From: David Gibson <david@gibson.dropbear.id.au>
To: Laurent Vivier <lvivier@redhat.com>
Cc: passt-dev@passt.top
Subject: Re: [PATCH 1/8] tap: Convert packet pools to per-queue-pair arrays for multiqueue
Date: Mon, 29 Jun 2026 19:59:40 +1000 [thread overview]
Message-ID: <akJCDM_kZ-kVGUNJ@zatzit> (raw)
In-Reply-To: <20260616171052.3785909-2-lvivier@redhat.com>
[-- Attachment #1: Type: text/plain, Size: 10799 bytes --]
On Tue, Jun 16, 2026 at 07:10:45PM +0200, Laurent Vivier wrote:
> Convert the global pool_tap4 and pool_tap6 packet pools from single
> pools to arrays of pools, one for each queue pair. This change is
> necessary to support multiqueue operation in vhost-user mode, where
> multiple queue pairs may be processing packets concurrently.
>
> The pool storage structures (pool_tap4_storage and pool_tap6_storage)
> are now arrays of VHOST_USER_MAX_VQS/2 elements, with corresponding
> pointer arrays (pool_tap4 and pool_tap6) for accessing them.
>
> Add a qpair parameter to tap_flush_pools() so it flushes the correct
> pool. tap4_handler() and tap6_handler() now use the qpair they
> already receive to index into the pool arrays.

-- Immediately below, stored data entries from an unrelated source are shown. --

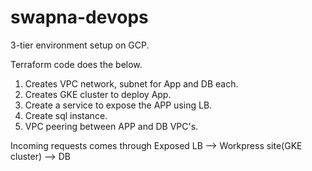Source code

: # swapna-devops

3-tier environment setup on GCP.

Terraform code does the below.

1. Creates VPC network, subnet for App and DB each.
2. Creates GKE cluster to deploy App.
3. Create a service to expose the APP using LB.
4. Create sql instance.
5. VPC peering between APP and DB VPC's.

Incoming requests comes through Exposed LB --> Workpress site(GKE cluster) --> DB
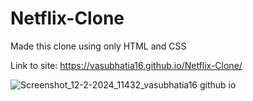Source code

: # Netflix-Clone
Made this clone using only HTML and CSS

Link to site: https://vasubhatia16.github.io/Netflix-Clone/

![Screenshot_12-2-2024_11432_vasubhatia16 github io](https://github.com/VasuBhatia16/Netflix-Clone/assets/125991833/e3d31a64-806f-49c2-b7f5-4ce616361f59)
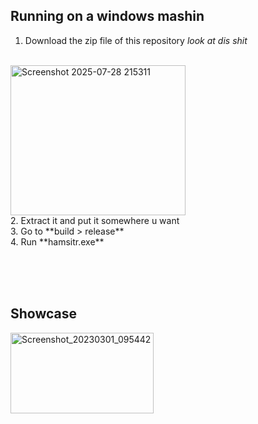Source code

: ## Running on a windows mashin
1. Download the zip file of this repository *look at dis shit*
<br>
<img width="280" height="240" alt="Screenshot 2025-07-28 215311" src="https://github.com/user-attachments/assets/1aad0aaf-734d-46de-a68b-c2702be6b1e5" />
<br>
2. Extract it and put it somewhere u want <br>
3. Go to **build > release** <br>
4. Run **hamsitr.exe**<br>


<br><br><br>
## Showcase
<img width="229" height="129" alt="Screenshot_20230301_095442" src="https://github.com/user-attachments/assets/e7216856-291c-43e9-9e05-5f9d7facb581" />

Add bounds checking
> assertions in tap_handler() and tap_add_packet().
>
> In passt and pasta modes, all operations use QPAIR_DEFAULT. In
> vhost-user mode, the queue pair is derived from the virtqueue index
> via QPAIR_FROM_QUEUE().
>
> All pools within the array share the same buffer pointer:
> - In vhost-user mode: Points to the vhost-user memory structure, which
> is safe as packet data remains in guest memory and pools only track
> iovecs
> - In passt/pasta mode: Points to pkt_buf, which is safe as only queue
> pair 0 is used
>
> Signed-off-by: Laurent Vivier <lvivier@redhat.com>
Generally LGTM, a few notes below.
> ---
> tap.c | 77 ++++++++++++++++++++++++++++++-----------------------
> tap.h | 2 +-
> vu_common.c | 2 +-
> 3 files changed, 46 insertions(+), 35 deletions(-)
>
> diff --git a/tap.c b/tap.c
> index 5e9c7a1701bf..80912372e216 100644
> --- a/tap.c
> +++ b/tap.c
> @@ -94,9 +94,13 @@ CHECK_FRAME_LEN(L2_MAX_LEN_VU);
> DIV_ROUND_UP(sizeof(pkt_buf), \
> ETH_HLEN + sizeof(struct ipv6hdr) + sizeof(struct udphdr))
>
> -/* IPv4 (plus ARP) and IPv6 message batches from tap/guest to IP handlers */
> -static PACKET_POOL_NOINIT(pool_tap4, TAP_MSGS_IP4);
> -static PACKET_POOL_NOINIT(pool_tap6, TAP_MSGS_IP6);
> +/* IPv4 (plus ARP) and IPv6 message batches from tap/guest to IP handlers
> + * One pool per queue pair for multiqueue support
> + */
> +static PACKET_POOL_DECL(pool_tap4, TAP_MSGS_IP4) pool_tap4_storage[VHOST_USER_MAX_VQS / 2];
> +static struct pool *pool_tap4[VHOST_USER_MAX_VQS / 2];
> +static PACKET_POOL_DECL(pool_tap6, TAP_MSGS_IP6) pool_tap6_storage[VHOST_USER_MAX_VQS / 2];
> +static struct pool *pool_tap6[VHOST_USER_MAX_VQS / 2];
We probably want to introduce an explicit cacheline alignment -
otherwise the last part of one array element could occupy the same
cacheline as the first part of the next element. Since those will be
used more or less exclusively by different threads, it could be a
pretty bad case for cacheline pingponging. I mean, probably not,
because TAP_MSGS_* is large enough that we'll rarely be using the last
pieces of each entry, but still.
Also this is the only place PACKET_POOL_NOINIT() was used, so the
macro can be removed too.
A possible longer term idea: we could consider restructuring things so
that the pool sizes aren't compile time fixed: for the non-vu cases
we'd assign the whole iovec array to the single pool that's in use.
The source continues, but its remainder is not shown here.